Avec sa femme et ses deux enfants, il a vécu pendant 15 ans dans la maison de l’instituteur, au sein du Village d’enfants. «Il y avait des avantages et des inconvénients». C’était plus difficile de s’arrêter de travailler. Il ne se défaisait pas de son sens du devoir et ne manquait pas de remarquer les lumières encore allumées ou les portes encore ouvertes par erreur lorsqu’il sortait le soir pour se promener.

«Mes enfants ont aimé grandir dans cet environnement.» S’il y avait une fête dans le village, il n’était pas rare qu’ils disparaissent au milieu de l’agitation ambiante. «Nous devions alors fouiller tout le Village d’enfants et les retrouvions au club de jeunesse, à la discothèque ou dans une autre maison.

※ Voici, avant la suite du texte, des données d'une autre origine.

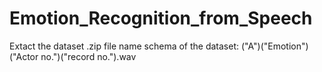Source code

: # Emotion_Recognition_from_Speech
Extact the dataset .zip file
name schema of the dataset: ("A")("Emotion")("Actor no.")("record no.").wav

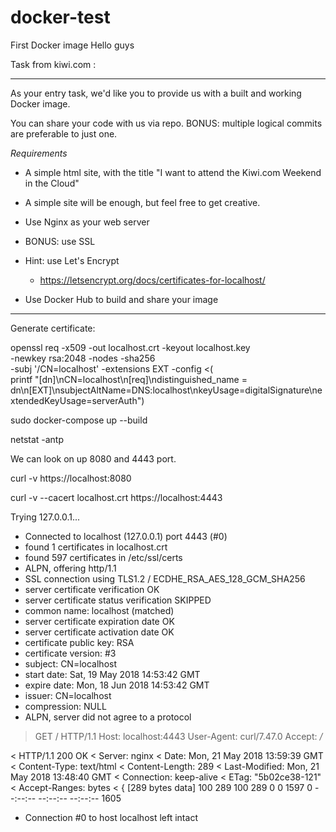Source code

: # docker-test
First Docker image Hello guys

Task from kiwi.com :

---------------------------------------------------------------------

As your entry task, we'd like you to provide us with a built and working Docker image.

You can share your code with us via repo. BONUS: multiple logical commits are preferable to just one.

*Requirements*

- A simple html site, with the title "I want to attend the Kiwi.com Weekend in the Cloud"

 - A simple site will be enough, but feel free to get creative.

- Use Nginx as your web server

 - BONUS: use SSL

  - Hint: use Let's Encrypt

    - https://letsencrypt.org/docs/certificates-for-localhost/

- Use Docker Hub to build and share your image

------------------------------------------------------------------------

Generate certificate:

openssl req -x509 -out localhost.crt -keyout localhost.key \
  -newkey rsa:2048 -nodes -sha256 \
  -subj '/CN=localhost' -extensions EXT -config <( \
   printf "[dn]\nCN=localhost\n[req]\ndistinguished_name = dn\n[EXT]\nsubjectAltName=DNS:localhost\nkeyUsage=digitalSignature\nextendedKeyUsage=serverAuth")



sudo docker-compose up --build

netstat -antp

   We can look on up 8080 and 4443 port.

curl -v https://localhost:8080

curl -v --cacert localhost.crt https://localhost:4443

 Trying 127.0.0.1...
* Connected to localhost (127.0.0.1) port 4443 (#0)
* found 1 certificates in localhost.crt
* found 597 certificates in /etc/ssl/certs
* ALPN, offering http/1.1
* SSL connection using TLS1.2 / ECDHE_RSA_AES_128_GCM_SHA256
* 	 server certificate verification OK
* 	 server certificate status verification SKIPPED
* 	 common name: localhost (matched)
* 	 server certificate expiration date OK
* 	 server certificate activation date OK
* 	 certificate public key: RSA
* 	 certificate version: #3
* 	 subject: CN=localhost
* 	 start date: Sat, 19 May 2018 14:53:42 GMT
* 	 expire date: Mon, 18 Jun 2018 14:53:42 GMT
* 	 issuer: CN=localhost
* 	 compression: NULL
* ALPN, server did not agree to a protocol
> GET / HTTP/1.1
> Host: localhost:4443
> User-Agent: curl/7.47.0
> Accept: */*
> 
< HTTP/1.1 200 OK
< Server: nginx
< Date: Mon, 21 May 2018 13:59:39 GMT
< Content-Type: text/html
< Content-Length: 289
< Last-Modified: Mon, 21 May 2018 13:48:40 GMT
< Connection: keep-alive
< ETag: "5b02ce38-121"
< Accept-Ranges: bytes
< 
{ [289 bytes data]
100   289  100   289    0     0   1597      0 --:--:-- --:--:-- --:--:--  1605
* Connection #0 to host localhost left intact
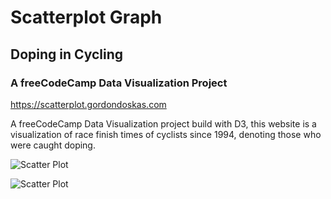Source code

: # Scatterplot Graph

## Doping in Cycling

### A freeCodeCamp Data Visualization Project

<https://scatterplot.gordondoskas.com>

A freeCodeCamp Data Visualization project build with D3, this website is a visualization of race finish times of cyclists since 1994, denoting those who were caught doping.

![Scatter Plot](https://gordondoskas.com/scatterplot.png "Doping in Cycling")

![Scatter Plot](https://gordondoskas.com/scatterplot2.png "Doping in Cycling")
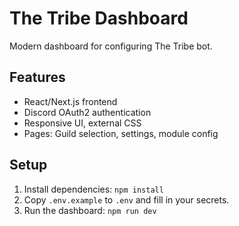 # The Tribe Dashboard

Modern dashboard for configuring The Tribe bot.

## Features
- React/Next.js frontend
- Discord OAuth2 authentication
- Responsive UI, external CSS
- Pages: Guild selection, settings, module config

## Setup
1. Install dependencies: `npm install`
2. Copy `.env.example` to `.env` and fill in your secrets.
3. Run the dashboard: `npm run dev`
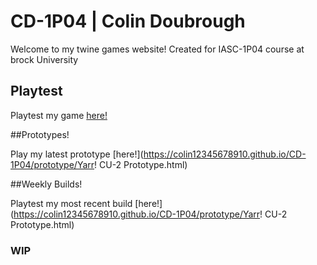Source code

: # CD-1P04 | Colin Doubrough

Welcome to my twine games website! Created for IASC-1P04 course at brock University

## Playtest

Playtest my game [here!](404)

##Prototypes!

Play my latest prototype [here!](https://colin12345678910.github.io/CD-1P04/prototype/Yarr! CU-2 Prototype.html)

##Weekly Builds!

Playtest my most recent build [here!](https://colin12345678910.github.io/CD-1P04/prototype/Yarr! CU-2 Prototype.html)

### WIP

La lumière, la vie et les rires

En parlant des fêtes: elles étaient nombreuses au Village d’enfants. Pour Yossef Saliba, la fête annuelle des lumières était l’une des plus belles. Lors de cette fête multireligieuse qui remplace Noël, il y avait toujours un énorme sapin de Noël dans le gymnase. Il y avait des bougeoirs et des lumières partout. Chaque maison cuisinait des spécialités traditionnelles, chantait ses propres chansons folkloriques et exécutait des danses. «À chaque fois, je trouvais cela magnifique.»

Autant de moments où le Village d’enfants était rempli d’enfants, de lumière et de vie, et qui rendent aujourd’hui Yossef Saliba nostalgique lorsqu’il y repense. La pandémie du coronavirus a pratiquement balayé tout cela. Pas de rires d’enfants, rien. Dans des moments comme celui-là, il fait le vœu silencieux que son village puisse bientôt revivre – un peu comme avant, tout simplement.